Unitamente ad una lettere, consegna la prelibatezza ad un assaggiatore d'eccezione.

“Illustre Maestro questo Parrozzo – il Pan rozzo d’Abruzzo – vi viene da me offerto con un piccolo nome legato alla vostra e alla mia giovinezza”.

Il poeta, inebriato di bontà, scrisse a D’Amico un sonetto dialettale in sua lode.

“È tante ‘bbone stu parrozze nov e che pare na pazzie de San Ciattè, c’avesse messe a su gran forne tè la terre lavorata da lu bbove, la terre grasse e lustre che se coce e che dovente a poche a poche chiù doce de qualunque cosa doce . Benedette D’Amiche e San Ciattè …”

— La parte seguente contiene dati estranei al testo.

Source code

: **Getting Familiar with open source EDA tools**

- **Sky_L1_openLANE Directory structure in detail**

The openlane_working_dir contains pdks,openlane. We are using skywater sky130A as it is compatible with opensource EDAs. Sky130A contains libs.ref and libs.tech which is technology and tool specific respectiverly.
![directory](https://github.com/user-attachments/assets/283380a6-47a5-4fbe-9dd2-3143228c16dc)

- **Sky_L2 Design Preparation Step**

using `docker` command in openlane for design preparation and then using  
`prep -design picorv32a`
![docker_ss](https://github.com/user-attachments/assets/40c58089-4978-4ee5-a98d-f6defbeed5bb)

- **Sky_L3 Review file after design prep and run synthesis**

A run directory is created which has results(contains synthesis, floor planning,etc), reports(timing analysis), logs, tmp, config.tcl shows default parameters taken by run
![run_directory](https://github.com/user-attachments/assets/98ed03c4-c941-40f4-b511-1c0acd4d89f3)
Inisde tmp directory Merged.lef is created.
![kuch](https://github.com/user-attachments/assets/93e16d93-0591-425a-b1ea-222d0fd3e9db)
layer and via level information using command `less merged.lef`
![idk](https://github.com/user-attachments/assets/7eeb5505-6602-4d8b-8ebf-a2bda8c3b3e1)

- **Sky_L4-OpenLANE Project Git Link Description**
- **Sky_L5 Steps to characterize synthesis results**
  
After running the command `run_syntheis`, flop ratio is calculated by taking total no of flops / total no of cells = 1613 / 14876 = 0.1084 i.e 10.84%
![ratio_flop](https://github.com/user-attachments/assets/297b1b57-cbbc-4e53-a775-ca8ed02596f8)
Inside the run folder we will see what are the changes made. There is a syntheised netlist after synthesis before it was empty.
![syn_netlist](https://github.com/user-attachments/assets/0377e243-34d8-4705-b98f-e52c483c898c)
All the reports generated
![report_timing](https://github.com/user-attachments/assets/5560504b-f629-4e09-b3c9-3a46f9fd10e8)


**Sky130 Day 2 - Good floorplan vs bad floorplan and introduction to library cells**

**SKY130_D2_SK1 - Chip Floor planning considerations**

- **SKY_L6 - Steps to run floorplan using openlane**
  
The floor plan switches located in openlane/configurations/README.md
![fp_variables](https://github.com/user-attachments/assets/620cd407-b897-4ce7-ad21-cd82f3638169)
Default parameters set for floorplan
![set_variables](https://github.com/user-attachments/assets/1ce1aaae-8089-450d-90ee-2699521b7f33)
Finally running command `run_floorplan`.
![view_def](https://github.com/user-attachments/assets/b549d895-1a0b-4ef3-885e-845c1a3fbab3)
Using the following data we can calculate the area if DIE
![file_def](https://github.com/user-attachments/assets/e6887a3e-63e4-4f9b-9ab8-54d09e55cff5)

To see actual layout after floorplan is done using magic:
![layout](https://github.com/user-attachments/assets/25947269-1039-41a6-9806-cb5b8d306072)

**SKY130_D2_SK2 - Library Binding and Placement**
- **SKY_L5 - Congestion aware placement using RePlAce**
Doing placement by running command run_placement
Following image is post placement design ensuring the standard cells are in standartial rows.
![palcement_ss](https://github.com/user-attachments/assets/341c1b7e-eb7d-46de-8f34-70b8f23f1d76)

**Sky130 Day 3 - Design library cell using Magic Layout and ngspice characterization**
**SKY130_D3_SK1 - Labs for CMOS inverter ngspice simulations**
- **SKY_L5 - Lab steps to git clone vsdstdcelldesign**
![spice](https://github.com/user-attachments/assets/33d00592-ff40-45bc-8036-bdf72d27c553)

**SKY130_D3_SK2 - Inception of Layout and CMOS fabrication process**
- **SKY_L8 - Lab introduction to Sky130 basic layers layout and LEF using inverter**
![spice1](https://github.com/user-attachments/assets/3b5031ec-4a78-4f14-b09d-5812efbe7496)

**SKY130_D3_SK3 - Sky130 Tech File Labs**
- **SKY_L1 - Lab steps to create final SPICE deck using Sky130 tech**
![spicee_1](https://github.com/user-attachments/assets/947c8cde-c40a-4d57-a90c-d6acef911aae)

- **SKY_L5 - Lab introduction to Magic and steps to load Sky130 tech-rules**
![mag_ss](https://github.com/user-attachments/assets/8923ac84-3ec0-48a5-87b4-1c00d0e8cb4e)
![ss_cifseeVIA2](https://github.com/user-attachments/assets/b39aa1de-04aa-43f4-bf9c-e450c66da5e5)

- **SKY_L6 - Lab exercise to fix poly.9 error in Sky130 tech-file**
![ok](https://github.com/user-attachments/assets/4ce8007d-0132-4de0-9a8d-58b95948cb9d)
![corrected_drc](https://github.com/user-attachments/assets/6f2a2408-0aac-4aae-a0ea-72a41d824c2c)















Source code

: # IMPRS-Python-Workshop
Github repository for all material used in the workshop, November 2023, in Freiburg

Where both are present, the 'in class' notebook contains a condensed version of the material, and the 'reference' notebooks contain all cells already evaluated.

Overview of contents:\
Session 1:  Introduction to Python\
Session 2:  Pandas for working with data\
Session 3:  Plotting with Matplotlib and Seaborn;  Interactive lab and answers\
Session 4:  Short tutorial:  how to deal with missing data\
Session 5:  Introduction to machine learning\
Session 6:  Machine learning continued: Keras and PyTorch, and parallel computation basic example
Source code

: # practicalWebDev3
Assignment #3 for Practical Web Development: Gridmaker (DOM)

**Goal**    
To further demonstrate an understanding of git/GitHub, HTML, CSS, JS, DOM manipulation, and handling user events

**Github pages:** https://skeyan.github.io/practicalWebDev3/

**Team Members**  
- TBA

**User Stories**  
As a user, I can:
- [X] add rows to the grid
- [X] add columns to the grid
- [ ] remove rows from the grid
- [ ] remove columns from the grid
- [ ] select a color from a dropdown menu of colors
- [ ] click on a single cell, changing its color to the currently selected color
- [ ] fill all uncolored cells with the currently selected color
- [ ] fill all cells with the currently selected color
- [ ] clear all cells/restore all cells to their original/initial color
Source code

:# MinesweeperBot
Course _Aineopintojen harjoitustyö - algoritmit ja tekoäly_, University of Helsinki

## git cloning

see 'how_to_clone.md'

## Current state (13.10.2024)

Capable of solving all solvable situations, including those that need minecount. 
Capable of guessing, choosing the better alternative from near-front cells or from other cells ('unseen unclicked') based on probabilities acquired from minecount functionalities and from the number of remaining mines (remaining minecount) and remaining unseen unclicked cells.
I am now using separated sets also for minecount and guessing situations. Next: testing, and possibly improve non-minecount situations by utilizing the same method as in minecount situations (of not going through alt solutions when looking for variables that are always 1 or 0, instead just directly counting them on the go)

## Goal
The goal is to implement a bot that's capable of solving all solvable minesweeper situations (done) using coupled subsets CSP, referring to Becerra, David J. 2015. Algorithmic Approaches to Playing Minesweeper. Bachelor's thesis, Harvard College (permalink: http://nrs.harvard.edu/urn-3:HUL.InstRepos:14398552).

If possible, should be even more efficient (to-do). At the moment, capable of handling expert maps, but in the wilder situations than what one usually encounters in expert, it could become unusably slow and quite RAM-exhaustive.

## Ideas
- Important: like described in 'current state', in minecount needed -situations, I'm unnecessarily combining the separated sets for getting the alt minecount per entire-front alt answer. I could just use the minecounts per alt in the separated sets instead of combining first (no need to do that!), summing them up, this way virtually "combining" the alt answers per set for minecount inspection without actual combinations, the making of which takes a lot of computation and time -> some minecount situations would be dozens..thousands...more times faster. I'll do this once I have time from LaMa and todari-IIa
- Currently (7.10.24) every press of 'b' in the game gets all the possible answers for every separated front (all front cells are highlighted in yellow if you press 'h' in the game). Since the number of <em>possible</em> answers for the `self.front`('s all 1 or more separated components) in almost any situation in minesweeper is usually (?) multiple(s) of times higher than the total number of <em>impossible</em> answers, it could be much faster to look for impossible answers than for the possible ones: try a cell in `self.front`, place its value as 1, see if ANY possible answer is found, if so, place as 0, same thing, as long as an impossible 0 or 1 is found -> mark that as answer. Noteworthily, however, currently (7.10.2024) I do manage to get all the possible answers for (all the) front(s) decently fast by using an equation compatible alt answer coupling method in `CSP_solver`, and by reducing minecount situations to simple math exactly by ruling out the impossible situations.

Ancora oggi, sulla scatola del Parrozzo, a ricordarne costantemente il “padre letterario”, compaiono i versi scritti dal poeta pescarese: “Dice Dante che là da Tagliacozzo,/ ove senz’arme visse il vecchio Alardo,/ Curradino avrie vinto quel leccardo/ se abbuto avesse usbergo di Parrozzo”.

Ma come provare ad “imitare” e riprodurre questo “gioiello gastro-letterario”?

Bastano alcune semplici mosse. A 200g di mandorle tritate, vanno uniti 150g di semolino e la buccia di un limone grattugiato.
Dopo aver mescolato il tutto, è necessario montare i bianchi di sei uova a neve con un pizzico di sale e aggiungerli, assieme ad altrettanti tuorli e a 200g di zucchero, al composto di mandorle e semolino.
Rivestito di carta forno uno stampo a campana, vi si versa, poi, l'impasto ottenuto, ponendolo in forno per circa 45 minuti a 180-200°C.
A cottura ultimata, il parrozzo va messo su un foglio di carta assorbente, guarnito, una volta freddo, con del cioccolato fuso, e lasciato solidificare.

Il risultato? Un autentico piacere per gli occhi e il palato, intriso di storia e...con il tocco del maestro.